Les blessures des parents, bien que modérées, les ont obligés à une hospitalisation immédiate. La mère, en état de choc, n’a pas encore été pleinement informée de la perte de son nourrisson par le corps médical, qui craint pour sa stabilité psychologique.
Point de vue de l’armée israélienne
L’armée israélienne a reconnu ultérieurement que les victimes étaient des civils non impliqués dans les hostilités. Dans un communiqué officiel, l’institution a exprimé ses regrets pour les conséquences tragiques de cette opération. Une enquête initiale a été ouverte pour déterminer comment une telle erreur d’appréciation a pu se produire, et les conclusions devraient être soumises aux autorités compétentes. Cependant, ce type d’enquête interne suscite régulièrement le scepticisme des organisations humanitaires internationales.

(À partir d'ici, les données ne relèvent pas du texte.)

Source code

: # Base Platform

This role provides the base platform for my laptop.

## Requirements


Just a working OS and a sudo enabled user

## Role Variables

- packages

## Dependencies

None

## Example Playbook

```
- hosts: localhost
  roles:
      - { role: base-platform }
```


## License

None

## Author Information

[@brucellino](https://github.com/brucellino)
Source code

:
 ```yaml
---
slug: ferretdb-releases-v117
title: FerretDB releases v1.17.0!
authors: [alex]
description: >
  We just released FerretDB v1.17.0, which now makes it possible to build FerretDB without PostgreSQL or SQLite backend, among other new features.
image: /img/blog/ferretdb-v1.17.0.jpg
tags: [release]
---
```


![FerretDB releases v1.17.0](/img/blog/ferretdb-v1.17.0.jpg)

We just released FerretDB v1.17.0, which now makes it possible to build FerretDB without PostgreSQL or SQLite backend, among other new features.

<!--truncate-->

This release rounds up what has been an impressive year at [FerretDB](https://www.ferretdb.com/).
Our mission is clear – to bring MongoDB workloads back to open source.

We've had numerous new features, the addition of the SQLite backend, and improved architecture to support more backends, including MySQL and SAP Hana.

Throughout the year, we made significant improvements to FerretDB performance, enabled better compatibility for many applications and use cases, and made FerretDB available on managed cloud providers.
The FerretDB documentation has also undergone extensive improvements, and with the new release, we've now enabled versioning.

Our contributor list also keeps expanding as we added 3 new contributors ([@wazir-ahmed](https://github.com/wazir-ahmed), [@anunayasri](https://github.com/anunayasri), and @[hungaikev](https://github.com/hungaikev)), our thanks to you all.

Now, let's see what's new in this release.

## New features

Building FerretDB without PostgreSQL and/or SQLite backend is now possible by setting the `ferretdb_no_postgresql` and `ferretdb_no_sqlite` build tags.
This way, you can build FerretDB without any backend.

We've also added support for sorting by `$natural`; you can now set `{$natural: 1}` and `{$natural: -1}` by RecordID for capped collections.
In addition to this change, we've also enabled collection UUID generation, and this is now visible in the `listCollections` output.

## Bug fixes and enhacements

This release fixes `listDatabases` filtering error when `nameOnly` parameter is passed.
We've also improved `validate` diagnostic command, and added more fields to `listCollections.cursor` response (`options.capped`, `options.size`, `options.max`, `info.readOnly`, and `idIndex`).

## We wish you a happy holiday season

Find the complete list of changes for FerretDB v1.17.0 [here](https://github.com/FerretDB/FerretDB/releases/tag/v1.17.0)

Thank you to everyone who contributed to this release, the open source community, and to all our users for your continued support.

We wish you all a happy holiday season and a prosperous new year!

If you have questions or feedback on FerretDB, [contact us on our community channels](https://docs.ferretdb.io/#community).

La zone de Tel Rumeida est connue pour être l’un des points les plus volatils de la Cisjordanie, où des colons israéliens vivent sous une protection militaire permanente au milieu de la population palestinienne. Ce cadre géographique, saturé de check-points et de restrictions de mouvement, crée un climat de tension permanente. Les règles d’engagement autorisant l’usage de la force, si elles sont censées prévenir des attaques, sont jugées trop permissives par les observateurs des droits de l’homme, qui pointent du doigt un manque criant de responsabilité.

Un silence diplomatique fragilisé
Au-delà de l’horreur immédiate, ce drame met en lumière l’impasse des diplomaties européennes. Face à la répétition de ces incidents, les chancelleries occidentales se trouvent prises au piège d’une rhétorique condamnant fermement ces actes tout en maintenant leur soutien logistique et diplomatique indéfectible à Israël. Cette contradiction nourrit un sentiment de méfiance croissant chez les opinions publiques européennes, sensibles à l’absence de sanctions concrètes contre ces pratiques militaires. À long terme, cette inaction menace de fragiliser durablement la crédibilité des principes de droits humains prônés par l’Union européenne sur la scène internationale, tout en isolant davantage les voix modérées au sein d’une région au bord de l’implosion totale.
Une escalade de la violence continue
Depuis octobre 2023, le niveau de violence en Cisjordanie a atteint des sommets inégalés depuis plusieurs décennies. Les rapports des Nations Unies indiquent que plus de mille personnes ont été tuées dans ce contexte, incluant un nombre alarmant de mineurs. La multiplication des tirs sur des véhicules, souvent justifiés par des craintes sécuritaires, reflète une culture d’impunité où les soldats craignent rarement des conséquences judiciaires après des bavures. Le décès de ce bébé palestinien s’inscrit malheureusement dans cette sombre chronologie.
Le traumatisme collectif est renforcé par le sentiment que la vie des civils est sacrifiée dans le cadre d’opérations de surveillance disproportionnées. Les avocats spécialisés dans les droits civiques rappellent que moins de un pour cent des plaintes déposées contre des membres des forces armées aboutissent à des poursuites. Cet état de fait empêche toute justice véritable pour les familles endeuillées, prolongeant leur souffrance au-delà du deuil immédiat.